Step 3: Substitute back to find $T$ .

From equation (ii): $T = 30 + 3a = 30 + 3 \times 2.5 = 30 + 7.5 = 37.5$ N

Answers:

Acceleration $=$ 2.5 m/s²
Tension $=$ 37.5 N

Why This Works

The key insight is that tension is an internal force for the two-block system combined, but it becomes visible when we isolate each block. If we treat both blocks as one system, tension cancels out and we get $a$ directly. Then we go back to one block to find $T$ .

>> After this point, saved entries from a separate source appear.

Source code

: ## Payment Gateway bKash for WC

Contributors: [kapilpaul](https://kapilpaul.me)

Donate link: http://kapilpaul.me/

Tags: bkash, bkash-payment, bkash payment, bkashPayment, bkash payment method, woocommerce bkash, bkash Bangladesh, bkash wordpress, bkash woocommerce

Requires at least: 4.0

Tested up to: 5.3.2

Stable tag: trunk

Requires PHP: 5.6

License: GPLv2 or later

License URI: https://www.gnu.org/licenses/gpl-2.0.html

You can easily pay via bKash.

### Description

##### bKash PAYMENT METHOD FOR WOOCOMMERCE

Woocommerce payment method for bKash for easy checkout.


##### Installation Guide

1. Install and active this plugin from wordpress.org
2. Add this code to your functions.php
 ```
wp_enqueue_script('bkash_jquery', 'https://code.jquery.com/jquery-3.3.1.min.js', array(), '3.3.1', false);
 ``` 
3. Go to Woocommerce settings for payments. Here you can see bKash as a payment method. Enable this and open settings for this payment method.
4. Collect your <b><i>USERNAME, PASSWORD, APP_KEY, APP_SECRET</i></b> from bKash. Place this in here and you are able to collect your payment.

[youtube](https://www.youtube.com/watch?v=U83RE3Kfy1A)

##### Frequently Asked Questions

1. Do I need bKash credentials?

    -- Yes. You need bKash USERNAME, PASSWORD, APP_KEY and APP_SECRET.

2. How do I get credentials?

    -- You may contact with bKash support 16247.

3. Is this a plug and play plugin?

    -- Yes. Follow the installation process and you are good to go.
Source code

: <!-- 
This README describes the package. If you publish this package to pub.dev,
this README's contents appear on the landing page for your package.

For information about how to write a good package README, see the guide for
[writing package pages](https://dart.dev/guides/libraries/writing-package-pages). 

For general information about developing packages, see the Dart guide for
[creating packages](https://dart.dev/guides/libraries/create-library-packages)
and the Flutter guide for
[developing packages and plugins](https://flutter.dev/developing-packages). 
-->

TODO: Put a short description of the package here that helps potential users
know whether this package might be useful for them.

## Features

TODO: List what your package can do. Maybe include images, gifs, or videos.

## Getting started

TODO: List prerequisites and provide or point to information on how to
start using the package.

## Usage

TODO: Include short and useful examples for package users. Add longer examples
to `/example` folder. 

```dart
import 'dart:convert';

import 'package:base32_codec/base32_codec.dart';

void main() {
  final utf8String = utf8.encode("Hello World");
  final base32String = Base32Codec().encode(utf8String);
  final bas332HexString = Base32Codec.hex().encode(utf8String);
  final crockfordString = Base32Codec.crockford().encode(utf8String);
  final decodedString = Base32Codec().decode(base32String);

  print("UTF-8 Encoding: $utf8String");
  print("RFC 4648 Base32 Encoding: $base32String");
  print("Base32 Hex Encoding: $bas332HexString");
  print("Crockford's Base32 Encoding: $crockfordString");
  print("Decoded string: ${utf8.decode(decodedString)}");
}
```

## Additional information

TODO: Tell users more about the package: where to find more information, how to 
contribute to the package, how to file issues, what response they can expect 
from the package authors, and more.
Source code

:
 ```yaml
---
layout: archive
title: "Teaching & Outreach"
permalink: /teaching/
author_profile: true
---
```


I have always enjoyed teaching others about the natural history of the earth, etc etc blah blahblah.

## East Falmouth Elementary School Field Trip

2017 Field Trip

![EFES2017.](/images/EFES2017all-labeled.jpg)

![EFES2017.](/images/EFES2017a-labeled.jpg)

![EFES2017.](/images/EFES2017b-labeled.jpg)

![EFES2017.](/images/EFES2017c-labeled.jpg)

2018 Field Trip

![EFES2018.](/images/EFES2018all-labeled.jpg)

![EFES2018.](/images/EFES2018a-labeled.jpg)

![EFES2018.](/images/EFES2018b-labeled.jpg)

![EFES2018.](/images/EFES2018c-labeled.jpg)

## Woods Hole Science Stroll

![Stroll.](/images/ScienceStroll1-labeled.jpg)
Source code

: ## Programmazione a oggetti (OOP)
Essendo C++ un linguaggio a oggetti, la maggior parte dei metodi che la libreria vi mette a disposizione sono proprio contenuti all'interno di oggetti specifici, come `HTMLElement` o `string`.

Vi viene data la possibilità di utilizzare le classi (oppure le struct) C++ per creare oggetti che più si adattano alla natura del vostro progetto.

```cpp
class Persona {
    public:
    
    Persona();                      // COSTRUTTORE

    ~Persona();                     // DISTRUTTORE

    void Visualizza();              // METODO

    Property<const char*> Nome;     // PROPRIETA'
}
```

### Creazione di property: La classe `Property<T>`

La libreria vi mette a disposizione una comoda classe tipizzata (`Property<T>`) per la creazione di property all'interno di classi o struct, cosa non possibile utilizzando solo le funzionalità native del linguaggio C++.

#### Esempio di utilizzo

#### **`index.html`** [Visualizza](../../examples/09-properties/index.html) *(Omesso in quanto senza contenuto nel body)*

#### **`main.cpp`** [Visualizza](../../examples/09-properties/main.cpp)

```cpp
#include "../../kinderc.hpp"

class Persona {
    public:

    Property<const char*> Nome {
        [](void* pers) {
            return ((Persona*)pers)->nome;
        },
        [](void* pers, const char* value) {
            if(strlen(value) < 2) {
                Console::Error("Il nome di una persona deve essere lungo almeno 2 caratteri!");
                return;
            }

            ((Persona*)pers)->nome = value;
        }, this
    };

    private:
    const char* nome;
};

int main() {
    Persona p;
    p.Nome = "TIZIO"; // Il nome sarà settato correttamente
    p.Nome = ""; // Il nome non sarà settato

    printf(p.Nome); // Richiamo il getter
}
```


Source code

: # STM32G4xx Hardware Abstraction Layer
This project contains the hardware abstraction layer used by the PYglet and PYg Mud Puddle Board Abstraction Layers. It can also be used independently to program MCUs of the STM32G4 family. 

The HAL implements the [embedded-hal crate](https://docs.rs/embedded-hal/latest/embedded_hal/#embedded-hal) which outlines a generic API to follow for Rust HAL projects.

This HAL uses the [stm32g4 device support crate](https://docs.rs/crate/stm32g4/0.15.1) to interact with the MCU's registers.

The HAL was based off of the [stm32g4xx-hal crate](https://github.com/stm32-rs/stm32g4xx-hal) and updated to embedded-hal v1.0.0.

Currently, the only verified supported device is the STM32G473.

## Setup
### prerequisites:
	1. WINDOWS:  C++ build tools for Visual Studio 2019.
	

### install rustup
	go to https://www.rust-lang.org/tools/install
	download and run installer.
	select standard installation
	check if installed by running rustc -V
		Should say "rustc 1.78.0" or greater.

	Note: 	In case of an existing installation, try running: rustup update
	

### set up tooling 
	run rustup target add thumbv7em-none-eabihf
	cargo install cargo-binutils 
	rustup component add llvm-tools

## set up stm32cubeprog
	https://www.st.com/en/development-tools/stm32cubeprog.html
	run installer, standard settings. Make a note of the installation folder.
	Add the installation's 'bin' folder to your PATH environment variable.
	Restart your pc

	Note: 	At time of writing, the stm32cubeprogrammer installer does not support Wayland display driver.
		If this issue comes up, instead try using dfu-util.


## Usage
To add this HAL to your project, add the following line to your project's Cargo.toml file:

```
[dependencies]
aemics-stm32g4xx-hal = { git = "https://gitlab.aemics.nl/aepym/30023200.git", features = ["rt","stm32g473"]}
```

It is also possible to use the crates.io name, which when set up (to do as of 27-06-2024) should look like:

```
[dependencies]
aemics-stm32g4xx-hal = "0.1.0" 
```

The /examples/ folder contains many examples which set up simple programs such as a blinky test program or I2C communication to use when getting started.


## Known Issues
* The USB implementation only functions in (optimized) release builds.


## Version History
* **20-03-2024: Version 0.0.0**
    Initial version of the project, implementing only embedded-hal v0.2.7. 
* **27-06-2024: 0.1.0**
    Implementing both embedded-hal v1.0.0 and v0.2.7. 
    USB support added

Notice that tension (37.5 N) is between the two weights: between 30 N ( $m_1 g$ ) and 50 N ( $m_2 g$ ). This makes physical sense — tension is never less than the lighter weight or more than the heavier weight in an Atwood machine.

📌 Note

The general formula for Atwood machine acceleration is:

$a = \frac{(m_2 - m_1)g}{m_1 + m_2}$

And tension:

$T = \frac{2m_1 m_2 g}{m_1 + m_2}$

These are worth memorizing for quick MCQ solving, but you should derive them at least once so you understand where they come from.

Alternative Method — System Approach

Treat both blocks as one system. Net external force on the system is the unbalanced gravitational force:

$F_{net} = m_2 g - m_1 g = (5 - 3) \times 10 = 20 \text{ N}$

Total mass of system $= m_1 + m_2 = 8$ kg

$a = \frac{F_{net}}{M_{total}} = \frac{20}{8} = 2.5 \text{ m/s}^2$

Now isolate $m_1$ to find tension:

$T - m_1 g = m_1 a$

$T = m_1(g + a) = 3 \times (10 + 2.5) = 37.5 \text{ N}$

This approach is faster for MCQs — find $a$ using the system, then use one block for $T$ .

Common Mistake

⚠️ Common Mistake

The single most common error: writing the same equation for both blocks without flipping the sign, i.e., writing $m_2 g - T = m_2 a$ AND $m_1 g - T = m_1 a$ for both. The second equation is wrong. For the lighter block going up, weight acts downward while tension acts upward, so the net upward force is $T - m_1 g = m_1 a$ .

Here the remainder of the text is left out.